En una sala bien custodiada se exhiben la Piedra del Destino (sobre la cual desde el año 842 se coronó a los primeros reyes escoceses), la Corona de Escocia, que es de oro con perlas, diamantes y amatistas incrustadas, un cetro de plata rematado con una esfera de cristal de roca, y la gran Espada del Estado.
A lo largo de la historia, diversos reyes enemigos quisieron tener a Edimburgo bajo su dominio. Millares de hombres dieron la vida por ella, de un lado y del otro de los muros del castillo, defendiendo milenarias lealtades y las sagradas joyas que resguardaba. Seducidos por el esplendor y la importancia política de la ciudad, casi todos los grandes monarcas ingleses tuvieron a Edimburgo entre sus manos alguna vez, y se la disputaron como el mayor tesoro de la isla de Inglaterra.
Eduardo I ocupó el castillo en 1276 y la armada escocesa lo recapturó en 1313, cuando el Conde Moray escaló las escarpadas rocas y muros con apenas 30 hombres. Durante las guerras anglo-escocesas el castillo cambió de signo muchas veces y durante la Guerra Civil Cromwell lo capturó luego de asediarlo durante tres meses. En 1745 el castillo fue por última vez escenario de una batalla, cuando Bonnie Prince Charlie fracasó en su intento por conquistarlo. El cetro, la corona, la espada y el castillo mismo fueron siempre la excusa y el medio.
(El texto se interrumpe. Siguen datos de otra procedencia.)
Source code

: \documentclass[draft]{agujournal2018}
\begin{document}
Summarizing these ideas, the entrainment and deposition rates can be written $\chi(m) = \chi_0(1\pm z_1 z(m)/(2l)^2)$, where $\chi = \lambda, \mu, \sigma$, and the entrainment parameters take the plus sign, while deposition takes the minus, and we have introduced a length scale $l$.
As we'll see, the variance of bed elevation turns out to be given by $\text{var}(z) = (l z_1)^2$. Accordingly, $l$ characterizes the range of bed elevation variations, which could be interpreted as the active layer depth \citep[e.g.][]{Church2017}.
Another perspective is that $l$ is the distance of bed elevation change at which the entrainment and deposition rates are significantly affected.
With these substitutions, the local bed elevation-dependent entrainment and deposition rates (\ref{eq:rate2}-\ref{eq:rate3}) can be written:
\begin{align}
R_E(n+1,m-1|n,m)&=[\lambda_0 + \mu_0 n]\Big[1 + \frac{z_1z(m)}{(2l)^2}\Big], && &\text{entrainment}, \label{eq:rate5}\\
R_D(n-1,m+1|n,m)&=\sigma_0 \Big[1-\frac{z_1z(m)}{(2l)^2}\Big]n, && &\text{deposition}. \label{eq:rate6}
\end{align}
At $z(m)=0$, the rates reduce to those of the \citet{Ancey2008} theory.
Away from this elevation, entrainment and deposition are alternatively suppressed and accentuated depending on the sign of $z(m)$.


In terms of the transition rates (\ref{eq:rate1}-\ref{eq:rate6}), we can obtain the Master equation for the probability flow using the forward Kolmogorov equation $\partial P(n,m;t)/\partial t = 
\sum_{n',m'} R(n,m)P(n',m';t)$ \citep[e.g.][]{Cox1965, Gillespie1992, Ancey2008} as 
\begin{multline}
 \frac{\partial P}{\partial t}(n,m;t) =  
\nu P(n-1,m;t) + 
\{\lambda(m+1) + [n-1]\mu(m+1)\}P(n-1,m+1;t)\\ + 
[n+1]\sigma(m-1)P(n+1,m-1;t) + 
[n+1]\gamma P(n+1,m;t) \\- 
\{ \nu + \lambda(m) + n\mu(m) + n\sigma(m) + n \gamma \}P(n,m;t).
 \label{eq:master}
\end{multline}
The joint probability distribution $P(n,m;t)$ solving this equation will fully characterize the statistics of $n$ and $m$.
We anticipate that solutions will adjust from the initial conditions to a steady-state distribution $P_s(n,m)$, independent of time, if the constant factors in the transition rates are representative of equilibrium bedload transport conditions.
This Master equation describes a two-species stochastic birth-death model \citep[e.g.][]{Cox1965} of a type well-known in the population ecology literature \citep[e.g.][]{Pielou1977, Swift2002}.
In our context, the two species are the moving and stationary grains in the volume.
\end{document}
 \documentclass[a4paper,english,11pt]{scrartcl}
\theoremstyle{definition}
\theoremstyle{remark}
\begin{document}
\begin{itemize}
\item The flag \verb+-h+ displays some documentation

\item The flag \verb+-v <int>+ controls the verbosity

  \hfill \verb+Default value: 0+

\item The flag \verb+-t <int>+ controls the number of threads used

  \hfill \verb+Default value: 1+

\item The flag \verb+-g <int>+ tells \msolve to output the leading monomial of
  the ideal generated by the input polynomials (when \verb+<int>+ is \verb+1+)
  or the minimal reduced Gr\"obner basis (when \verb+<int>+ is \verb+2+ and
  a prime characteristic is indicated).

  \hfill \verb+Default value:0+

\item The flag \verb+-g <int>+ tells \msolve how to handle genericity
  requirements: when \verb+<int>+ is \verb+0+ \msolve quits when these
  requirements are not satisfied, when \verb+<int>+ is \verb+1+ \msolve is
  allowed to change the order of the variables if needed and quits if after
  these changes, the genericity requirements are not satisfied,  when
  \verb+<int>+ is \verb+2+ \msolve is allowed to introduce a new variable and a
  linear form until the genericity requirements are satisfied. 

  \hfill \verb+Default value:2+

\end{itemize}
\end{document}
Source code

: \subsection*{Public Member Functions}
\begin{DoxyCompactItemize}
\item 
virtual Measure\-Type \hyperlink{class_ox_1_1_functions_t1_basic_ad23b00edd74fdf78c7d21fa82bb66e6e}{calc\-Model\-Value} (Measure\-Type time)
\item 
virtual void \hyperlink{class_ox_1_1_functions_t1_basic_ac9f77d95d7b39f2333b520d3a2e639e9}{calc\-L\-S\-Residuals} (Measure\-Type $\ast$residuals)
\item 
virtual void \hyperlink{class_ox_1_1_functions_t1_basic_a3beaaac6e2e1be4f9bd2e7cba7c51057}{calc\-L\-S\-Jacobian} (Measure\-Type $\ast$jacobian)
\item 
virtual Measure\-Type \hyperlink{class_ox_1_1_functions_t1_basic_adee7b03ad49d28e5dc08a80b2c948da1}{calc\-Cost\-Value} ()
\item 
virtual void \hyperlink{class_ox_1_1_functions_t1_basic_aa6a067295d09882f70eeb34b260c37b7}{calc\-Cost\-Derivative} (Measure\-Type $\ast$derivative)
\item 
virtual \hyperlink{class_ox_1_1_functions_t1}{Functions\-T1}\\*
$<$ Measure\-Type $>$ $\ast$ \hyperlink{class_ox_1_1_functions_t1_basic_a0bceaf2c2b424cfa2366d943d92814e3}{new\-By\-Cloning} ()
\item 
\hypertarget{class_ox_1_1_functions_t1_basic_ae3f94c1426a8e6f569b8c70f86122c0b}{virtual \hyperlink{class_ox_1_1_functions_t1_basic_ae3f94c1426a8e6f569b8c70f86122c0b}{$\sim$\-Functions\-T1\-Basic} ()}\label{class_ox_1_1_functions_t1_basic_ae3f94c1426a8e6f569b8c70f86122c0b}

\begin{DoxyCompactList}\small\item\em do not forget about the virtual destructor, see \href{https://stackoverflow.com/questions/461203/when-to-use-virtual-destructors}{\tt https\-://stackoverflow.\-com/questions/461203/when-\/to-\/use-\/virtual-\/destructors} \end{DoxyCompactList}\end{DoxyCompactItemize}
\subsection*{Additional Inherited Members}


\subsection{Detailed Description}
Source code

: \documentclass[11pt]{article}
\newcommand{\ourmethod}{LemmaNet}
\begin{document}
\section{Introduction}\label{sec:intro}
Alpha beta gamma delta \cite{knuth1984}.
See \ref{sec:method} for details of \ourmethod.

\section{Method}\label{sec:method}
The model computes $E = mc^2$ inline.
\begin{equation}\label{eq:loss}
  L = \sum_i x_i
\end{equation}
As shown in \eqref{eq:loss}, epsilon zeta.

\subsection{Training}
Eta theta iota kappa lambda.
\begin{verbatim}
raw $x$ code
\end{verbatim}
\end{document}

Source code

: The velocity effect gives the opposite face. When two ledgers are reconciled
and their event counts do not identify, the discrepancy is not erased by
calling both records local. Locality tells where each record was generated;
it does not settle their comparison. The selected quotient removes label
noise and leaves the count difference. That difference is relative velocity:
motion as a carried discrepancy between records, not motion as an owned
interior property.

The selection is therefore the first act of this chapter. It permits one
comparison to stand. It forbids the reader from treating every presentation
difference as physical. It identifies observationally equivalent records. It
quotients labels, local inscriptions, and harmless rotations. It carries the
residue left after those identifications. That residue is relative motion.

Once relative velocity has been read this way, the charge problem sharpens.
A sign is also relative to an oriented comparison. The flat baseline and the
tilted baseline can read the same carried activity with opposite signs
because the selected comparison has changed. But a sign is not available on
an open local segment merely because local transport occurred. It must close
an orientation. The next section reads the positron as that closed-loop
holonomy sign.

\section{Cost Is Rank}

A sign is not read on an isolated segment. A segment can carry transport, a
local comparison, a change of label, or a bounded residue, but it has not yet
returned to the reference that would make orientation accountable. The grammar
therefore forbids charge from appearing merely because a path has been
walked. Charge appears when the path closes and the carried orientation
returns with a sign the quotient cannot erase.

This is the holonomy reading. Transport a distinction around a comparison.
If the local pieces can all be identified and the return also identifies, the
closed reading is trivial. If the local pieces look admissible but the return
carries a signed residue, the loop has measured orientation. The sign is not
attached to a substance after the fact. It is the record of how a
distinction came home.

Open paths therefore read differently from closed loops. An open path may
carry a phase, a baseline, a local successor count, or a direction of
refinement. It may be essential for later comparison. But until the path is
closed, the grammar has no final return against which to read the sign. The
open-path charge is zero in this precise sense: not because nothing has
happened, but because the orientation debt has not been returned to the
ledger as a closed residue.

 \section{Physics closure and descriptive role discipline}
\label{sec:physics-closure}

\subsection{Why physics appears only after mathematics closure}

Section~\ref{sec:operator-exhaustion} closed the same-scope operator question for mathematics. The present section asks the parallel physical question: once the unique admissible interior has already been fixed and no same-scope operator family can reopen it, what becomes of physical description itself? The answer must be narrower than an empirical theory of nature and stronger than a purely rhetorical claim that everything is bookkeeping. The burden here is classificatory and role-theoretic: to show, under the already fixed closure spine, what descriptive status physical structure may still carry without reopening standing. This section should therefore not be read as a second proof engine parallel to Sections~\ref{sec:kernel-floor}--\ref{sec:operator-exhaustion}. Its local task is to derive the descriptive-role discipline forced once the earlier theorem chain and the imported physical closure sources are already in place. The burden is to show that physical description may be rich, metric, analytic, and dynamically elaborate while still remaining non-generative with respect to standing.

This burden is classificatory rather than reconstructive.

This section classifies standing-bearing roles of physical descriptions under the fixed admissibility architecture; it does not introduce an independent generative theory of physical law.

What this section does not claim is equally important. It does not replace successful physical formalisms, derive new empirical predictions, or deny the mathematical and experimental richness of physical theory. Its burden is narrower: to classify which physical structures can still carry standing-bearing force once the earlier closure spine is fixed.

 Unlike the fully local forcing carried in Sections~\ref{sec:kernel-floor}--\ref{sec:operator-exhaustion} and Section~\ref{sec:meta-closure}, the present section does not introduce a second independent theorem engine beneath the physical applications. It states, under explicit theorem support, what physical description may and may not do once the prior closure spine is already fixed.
La razón de tanto vaivén era la ciudad, deseada, buscada y añorada como la joya más fina de la Corona británica.
EL CASTILLO DE PRAGA Su primera construcción data de fines del siglo IX y a partir de allí se fue ampliando de manera interrumpida durante 1100 años. Hoy en día es un complejo monumental con 43 hectáreas de palacios, torres, templos, patios y viviendas, todo bajo la protección de un muro medieval.
Lo curioso es que cada etapa histórico-política se corporizó en la arquitectura, y cada una lo hizo por adición, sin anular la anterior. Los basamentos siguen siendo de la baja Edad Media (siglo IX). El otro remanente medieval es la planta gótica del Antiguo Palacio Real, donde una exposición relata la historia completa del castillo.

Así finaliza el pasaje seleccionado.